En segundo lugar, ha de acabarse con la asimetría penal que determina penas mayores para los varones no en atención a la gravedad del acto cometido, sino al sexo del autor. La entidad del delito es la que debe determinar la proporcionalidad del castigo, no la biología.
«Los protocolos policiales que se activan por violencia de género son a menudo desproporcionados y excesivos»
Como resultado de lo anterior, habrá que reformar también las competencias de los juzgados de violencia contra la mujer. Dado que lo que la determina es la relación entre el sujeto activo y el sujeto pasivo del delito, deberían pasar a conocer también de aquellas agresiones cometidas por parejas del mismo sexo, no solo de aquellas cuyo autor sea un varón y la víctima una mujer.
En tercer lugar, planteo la necesidad de dar una respuesta al ingente número de denuncias instrumentales que atascan los juzgados, se usan torticeramente para conseguir ventajas en los procesos de separación o de divorcio y, además, distraen recursos valiosos para las verdaderas víctimas.
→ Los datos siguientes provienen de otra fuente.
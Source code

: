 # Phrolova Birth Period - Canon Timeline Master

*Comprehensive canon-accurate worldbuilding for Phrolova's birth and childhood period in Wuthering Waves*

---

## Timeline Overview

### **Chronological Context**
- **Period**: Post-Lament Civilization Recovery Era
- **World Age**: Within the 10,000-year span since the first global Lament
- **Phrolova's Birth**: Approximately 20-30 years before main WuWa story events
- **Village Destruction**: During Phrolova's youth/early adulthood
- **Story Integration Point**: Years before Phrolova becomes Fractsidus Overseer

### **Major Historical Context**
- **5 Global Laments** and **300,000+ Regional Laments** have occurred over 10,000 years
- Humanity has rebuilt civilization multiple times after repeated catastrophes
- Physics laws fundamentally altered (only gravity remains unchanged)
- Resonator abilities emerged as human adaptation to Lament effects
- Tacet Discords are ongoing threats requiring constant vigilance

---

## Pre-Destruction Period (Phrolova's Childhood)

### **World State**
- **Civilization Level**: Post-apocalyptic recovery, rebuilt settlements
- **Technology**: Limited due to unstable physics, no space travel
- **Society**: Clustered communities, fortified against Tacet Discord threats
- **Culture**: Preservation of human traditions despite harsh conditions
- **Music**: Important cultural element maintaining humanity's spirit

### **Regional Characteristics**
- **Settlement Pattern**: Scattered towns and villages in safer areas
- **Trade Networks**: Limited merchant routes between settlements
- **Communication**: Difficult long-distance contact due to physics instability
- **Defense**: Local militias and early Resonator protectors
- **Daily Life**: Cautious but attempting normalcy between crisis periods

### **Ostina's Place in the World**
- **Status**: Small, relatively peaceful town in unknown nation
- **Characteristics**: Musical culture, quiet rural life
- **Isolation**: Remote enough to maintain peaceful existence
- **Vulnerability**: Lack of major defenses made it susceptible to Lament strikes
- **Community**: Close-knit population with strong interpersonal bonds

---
Hay que poner coto a esta práctica deleznable que, en no pocas ocasiones, promueven compañeros abogados o asesores a sueldo de la administración.
Y no quiero dejarme en el tintero la presunción de inocencia, cuya dimensión extraprocesal a menudo se olvida cuando el delito imputado es el maltrato. Los protocolos policiales que se activan por violencia de género son a menudo desproporcionados y excesivos. Por no hablar de que hemos normalizado que políticos y medios de comunicación condenen a los detenidos aun cuando no haya mediado ni juicio ni sentencia.
Soy consciente de que se trata de propuestas que me exponen a ser etiquetada con calificativos peyorativos, cuando no linchada. Pero recuperar la salud democrática pasa por reivindicar la necesidad del debate y de la reflexión frente a quienes, en nombre de consensos engañosos, han legitimado la politización del dolor.